Pendekatan Indonesia ke China terkait IKN menurut Dr Randy bisa dipahami dalam konteks "balancing power" setelah di awal pembangunan IKN, Indonesia lebih banyak menggandeng negara Timur Tengah.
"Supaya Indonesia tidak terlalu bergantung kepada salah satu pihak saja yang pasti berisiko."
Alasan pragmatis ini juga dilihat oleh Dr Engel di balik kepergian Jokowi ke Jepang dan Korea usai lawatannya ke China.
Menurutnya, Jepang dan Korea Selatan adalah investor utama dan mitra pembangunan di Indonesia dan berperan penting bagi pengembangan pertahanan dan keamanan.
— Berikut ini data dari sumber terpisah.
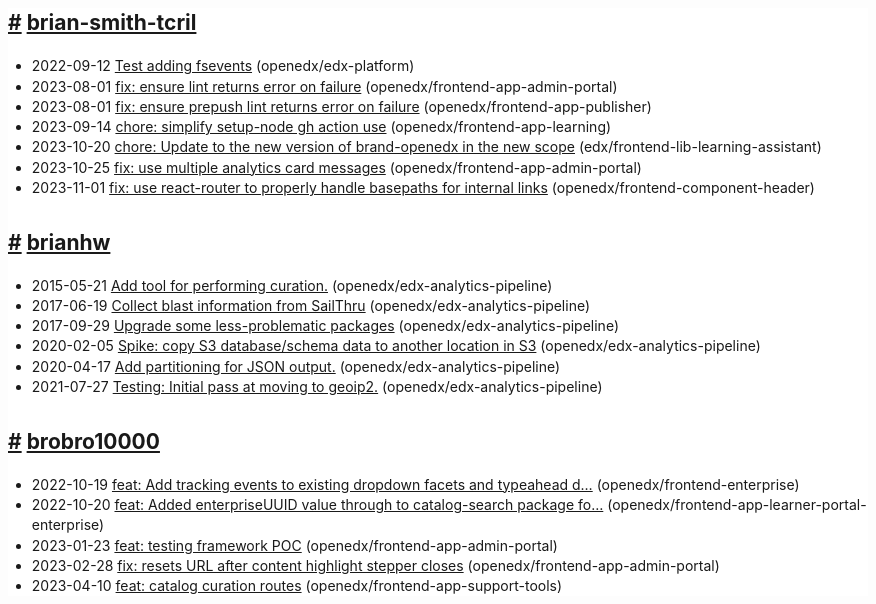 ## [#](#-brian-smith-tcril) [brian-smith-tcril](https://github.com/pulls?q=is%3Aopen+is%3Apr+archived%3Afalse+author%3Abrian-smith-tcril+sort%3Aupdated-asc+org%3Aedx+org%3Aopenedx)
- 2022-09-12 [Test adding fsevents](https://github.com/openedx/edx-platform/pull/30979) (openedx/edx-platform)
- 2023-08-01 [fix: ensure lint returns error on failure](https://github.com/openedx/frontend-app-admin-portal/pull/1014) (openedx/frontend-app-admin-portal)
- 2023-08-01 [fix: ensure prepush lint returns error on failure](https://github.com/openedx/frontend-app-publisher/pull/897) (openedx/frontend-app-publisher)
- 2023-09-14 [chore: simplify setup-node gh action use](https://github.com/openedx/frontend-app-learning/pull/1185) (openedx/frontend-app-learning)
- 2023-10-20 [chore: Update to the new version of brand-openedx in the new scope](https://github.com/edx/frontend-lib-learning-assistant/pull/34) (edx/frontend-lib-learning-assistant)
- 2023-10-25 [fix: use multiple analytics card messages](https://github.com/openedx/frontend-app-admin-portal/pull/1067) (openedx/frontend-app-admin-portal)
- 2023-11-01 [fix: use react-router to properly handle basepaths for internal links](https://github.com/openedx/frontend-component-header/pull/422) (openedx/frontend-component-header)

## [#](#-brianhw) [brianhw](https://github.com/pulls?q=is%3Aopen+is%3Apr+archived%3Afalse+author%3Abrianhw+sort%3Aupdated-asc+org%3Aedx+org%3Aopenedx)
- 2015-05-21 [Add tool for performing curation.](https://github.com/openedx/edx-analytics-pipeline/pull/107) (openedx/edx-analytics-pipeline)
- 2017-06-19 [Collect blast information from SailThru](https://github.com/openedx/edx-analytics-pipeline/pull/409) (openedx/edx-analytics-pipeline)
- 2017-09-29 [Upgrade some less-problematic packages](https://github.com/openedx/edx-analytics-pipeline/pull/432) (openedx/edx-analytics-pipeline)
- 2020-02-05 [Spike:  copy S3 database/schema data to another location in S3](https://github.com/openedx/edx-analytics-pipeline/pull/800) (openedx/edx-analytics-pipeline)
- 2020-04-17 [Add partitioning for JSON output.](https://github.com/openedx/edx-analytics-pipeline/pull/814) (openedx/edx-analytics-pipeline)
- 2021-07-27 [Testing: Initial pass at moving to geoip2.](https://github.com/openedx/edx-analytics-pipeline/pull/869) (openedx/edx-analytics-pipeline)

## [#](#-brobro10000) [brobro10000](https://github.com/pulls?q=is%3Aopen+is%3Apr+archived%3Afalse+author%3Abrobro10000+sort%3Aupdated-asc+org%3Aedx+org%3Aopenedx)
- 2022-10-19 [feat: Add tracking events to existing dropdown facets and typeahead d…](https://github.com/openedx/frontend-enterprise/pull/277) (openedx/frontend-enterprise)
- 2022-10-20 [feat: Added enterpriseUUID value through to catalog-search package fo…](https://github.com/openedx/frontend-app-learner-portal-enterprise/pull/640) (openedx/frontend-app-learner-portal-enterprise)
- 2023-01-23 [feat: testing framework POC](https://github.com/openedx/frontend-app-admin-portal/pull/959) (openedx/frontend-app-admin-portal)
- 2023-02-28 [fix: resets URL after content highlight stepper closes](https://github.com/openedx/frontend-app-admin-portal/pull/972) (openedx/frontend-app-admin-portal)
- 2023-04-10 [feat: catalog curation routes](https://github.com/openedx/frontend-app-support-tools/pull/318) (openedx/frontend-app-support-tools)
Selain itu, Dr Engel juga melihat alasan "simbolis" yang mencerminkan kebijakan luar negeri Indonesia yang bebas aktif dan menegaskan bahwa Indonesia tidak memihak negara mana pun.
Hal ini terlihat saat Presiden Jokowi yang tidak hanya mengunjungi Ukraina, tapi juga mengunjungi Rusia di tengah kedua negara sedang bertikai.
Indonesia adalah salah satu mitra dagang terbesar China, dengan jumlah impor produk China dari Indonesia di semester pertama tahun 2022 melonjak 34,2 persen, terbesar setelah Rusia.
Dalam kunjungan Presiden Jokowi ke Beijing, China menyatakan komitmennya untuk mengimpor tambahan satu juta ton minyak sawit mentah dari Indonesia.